I also love the post-meal cheese! A platter of cheeses to slice and choose from, a basket of apples to eat afterwards. People ask me why i'm in France, and I say that Canadian history is the history of France and England, but really, I just think I belong here. It's sort of an instinct, and sort of a wish. I do wish that someone from my ancestry was French, though!

22 November 2009

Bazancourt!



Well, kids, I've been shoveling shit and milking cows for the last three weeks with a wonderful family in Bazancourt. The village is very small--not a shop nor a cafe in sight. I'm up most mornings to milk the cows and see the sun come up, then again at 6pm to see the sun set. I've learned how to make fromage blanc, which is delicious, and laundry soap from ashes and water, which is less delicious, but pretty strong. Sundays we eat all day with friends of the family. Grampa (Dede) visits every few days and washes the dishes and folds the laundry!




One afternoon, I rode my bike to a nearby village where I'd seen this--Une Chapelle de la Vierge, with a set of white statures of women in the tree beside it. I've been reading "The Discovery of France" by Graham Robb, and he mentioned that a lot of these sites are old pagan sites that have been transformed into Christian (RC) sites. It's amazing to read that pagan rituals lived along side Christian ones until surprisingly recently.
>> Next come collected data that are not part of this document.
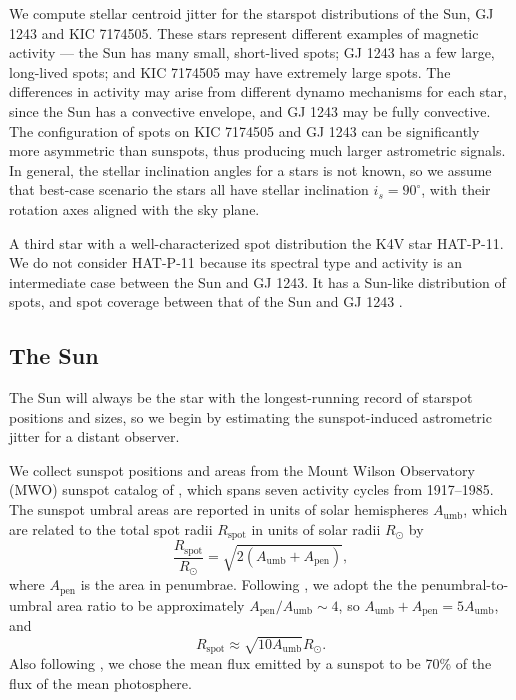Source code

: We compute stellar centroid jitter for the starspot distributions of the Sun, GJ 1243 and KIC 7174505. These stars represent different examples of magnetic activity --- the Sun has many small, short-lived spots; GJ 1243 has a few large, long-lived spots; and KIC 7174505 may have extremely large spots. The differences in activity may arise from different dynamo mechanisms for each star, since the Sun has a convective envelope, and GJ 1243 may be fully convective. The configuration of spots on KIC 7174505 and GJ 1243 can be significantly more asymmetric than sunspots, thus producing much larger astrometric signals. In general, the stellar inclination angles for a stars is not known, so we assume that best-case scenario the stars all have stellar inclination $i_s = 90^\circ$, with their rotation axes aligned with the sky plane.

A third star with a well-characterized spot distribution the K4V star HAT-P-11. We do not consider HAT-P-11 because its spectral type and activity is an intermediate case between the Sun and GJ 1243. It has a Sun-like distribution of spots, and spot coverage between that of the Sun and GJ 1243 \citep{Morris2017a, Morris2017b, Davenport2015}. 

\subsection{The Sun} \label{sec:sun}

The Sun will always be the star with the longest-running record of starspot positions and sizes, so we begin by estimating the sunspot-induced astrometric jitter for a distant observer. 

We collect sunspot positions and areas from the Mount Wilson Observatory (MWO) sunspot catalog of \citet{Howard1984}, which spans seven activity cycles from 1917--1985. The sunspot umbral areas are reported in units of solar hemispheres $A_{\mathrm{umb}}$, which are related to the total spot radii $R_{\mathrm{spot}}$ in units of solar radii $R_\odot$ by
\begin{equation}
\frac{R_{\mathrm{spot}}}{R_\odot} = \sqrt{2 (A_{\mathrm{umb}} + A_{\mathrm{pen}})},
\end{equation}
where $A_{\mathrm{pen}}$ is the area in penumbrae. Following \citet{Solanki2003}, we adopt the the penumbral-to-umbral area ratio to be approximately $A_{\mathrm{pen}}/A_{\mathrm{umb}} \sim 4$, so $A_{\mathrm{umb}} + A_{\mathrm{pen}} = 5 A_{\mathrm{umb}}$, and 
\begin{equation}
R_{\mathrm{spot}} \approx \sqrt{10 A_{\mathrm{umb}}} R_\odot.
\end{equation}
Also following \citet{Solanki2003}, we chose the mean flux emitted by a sunspot to be 70\% of the flux of the mean photosphere. 

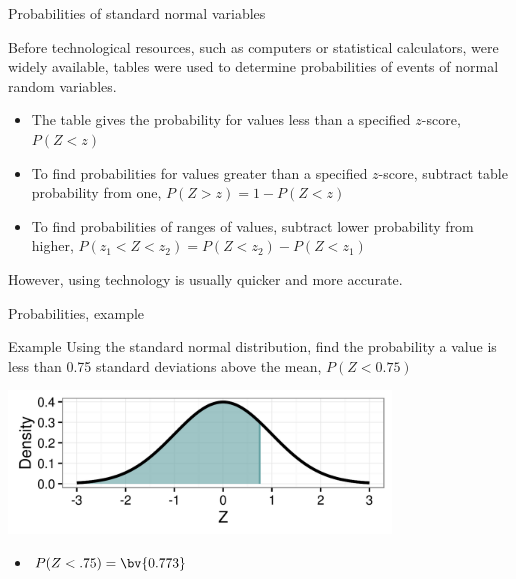 \documentclass[xcolor=table, aspectratio=169, bigger, handout]{beamer}
\begin{document}
\begin{frame}{Probabilities of standard normal variables}
\begin{block}{}
Before technological resources, such as computers or statistical calculators, were widely available, tables were used to determine probabilities of events of normal random variables.
\begin{itemize}
\pause\item The table gives the probability for values less than a specified $z$-score, $P(Z < z)$
\pause\item To find probabilities for values greater than a specified $z$-score, subtract table probability from one, $P(Z > z) = 1-P(Z<z)$
\pause\item To find probabilities of ranges of values, subtract lower probability from higher, $P(z_1 < Z < z_2) = P(Z < z_2) - P(Z < z_1)$
\end{itemize}
\medskip
\pause However, using technology is usually quicker and more accurate.
\end{block}
\end{frame}


\begin{frame}{Probabilities, example}
\begin{exampleblock}{Example}
Using the standard normal distribution, find the probability a value is less than 0.75 standard deviations above the mean, $P(Z < 0.75)$\\
\smallskip
{\centering
\includegraphics[width=4in]{../images/wk06_ex01}
\par}
\begin{itemize}
\pause\item $P(Z < .75) = \bv{0.773}$
\end{itemize}
\end{exampleblock}
\end{frame}
\end{document}
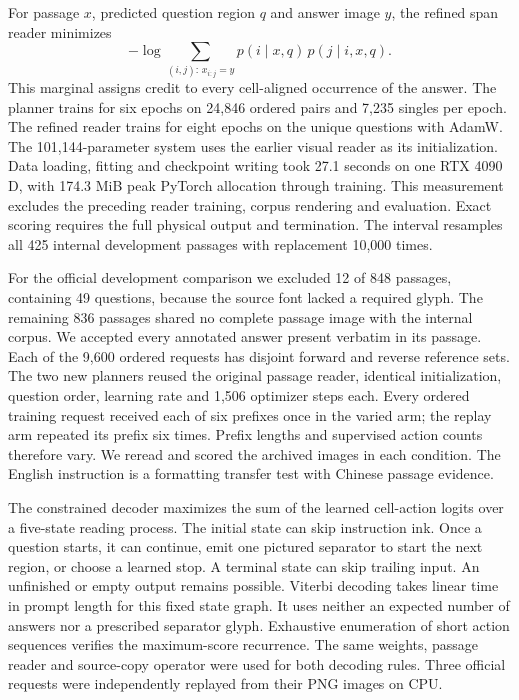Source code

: \documentclass[12pt,a4paper]{article}
\providecommand{\DIFadd}[1]{{\protect\color{blue} \sf #1}} %
\begin{document}
\DIFadd{For passage $x$, predicted question region $q$ and answer image $y$, the refined span reader minimizes
}\[
-\log \sum_{(i,j):\,x_{i:j}=y} p(i\mid x,q)\,p(j\mid i,x,q).
\]
\DIFadd{This marginal assigns credit to every cell-aligned occurrence of the answer. The planner trains for six epochs on 24,846 ordered pairs and 7,235 singles per epoch. The refined reader trains for eight epochs on the unique questions with AdamW. The 101,144-parameter system uses the earlier visual reader as its initialization. Data loading, fitting and checkpoint writing took 27.1 seconds on one RTX 4090 D, with 174.3 MiB peak PyTorch allocation through training. This measurement excludes the preceding reader training, corpus rendering and evaluation. Exact scoring requires the full physical output and termination. The interval resamples all 425 internal development passages with replacement 10,000 times.
}

\DIFadd{For the official development comparison we excluded 12 of 848 passages, containing 49 questions, because the source font lacked a required glyph. The remaining 836 passages shared no complete passage image with the internal corpus. We accepted every annotated answer present verbatim in its passage. Each of the 9,600 ordered requests has disjoint forward and reverse reference sets. The two new planners reused the original passage reader, identical initialization, question order, learning rate and 1,506 optimizer steps each. Every ordered training request received each of six prefixes once in the varied arm; the replay arm repeated its prefix six times. Prefix lengths and supervised action counts therefore vary. We reread and scored the archived images in each condition. The English instruction is a formatting transfer test with Chinese passage evidence.
}

\DIFadd{The constrained decoder maximizes the sum of the learned cell-action logits over a five-state reading process. The initial state can skip instruction ink. Once a question starts, it can continue, emit one pictured separator to start the next region, or choose a learned stop. A terminal state can skip trailing input. An unfinished or empty output remains possible. Viterbi decoding takes linear time in prompt length for this fixed state graph. It uses neither an expected number of answers nor a prescribed separator glyph. Exhaustive enumeration of short action sequences verifies the maximum-score recurrence. The same weights, passage reader and source-copy operator were used for both decoding rules. Three official requests were independently replayed from their PNG images on CPU.
}
\end{document}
I prefer the ladies in the tree--far more natural--to the stone and iron chapel, but the chapels are usually quite pretty, with a small shrine inside, though the door is usually locked. Claire told me that they are less and less attended to--no surprise, really. Perhaps there will be a rejuvenation in interest in old sites and old practices such as these. I did my part and placed a few coins at the foot of the statues.

I was going to head back home, but decided instead to follow a sign pointing me off to a Commonwealth Graves Commission Cemetary from the Great War. It was a small square filled with non-European labourers--mostly Indian and Chinese. There were two apple trees to one side, and the ripe red apples spread about the grass was a pretty contrast to the plain white headstones.

One afternoon I looked out the kitchen window to see a solid line of Starlings perched on the wires. By the time I had returned with my camera, most of them had flown off, but I took a shot anyway; I love clouds and blue sky; I love wires and birds. It was a perfect picture, and reminds me of how quite the house could be in Bazancourt.

My French has improved vastly, I think, living with a French speaking family, and they've been quite patient with me as I've stumbled my way through it. I'm sad to be leaving, but the day is approaching--Tuesday I set off to cross France, literally. I'll be travelling from Paris to Perpignan and possibly to Laroque des Alberes all in one day. Fussing around in Perpignan trying to find a hotel at night (7) seems like more work than 15 extra minutes on the train and an 8km bike ride. But it's in the dark...

If you haven't got your letters in the mail, why not?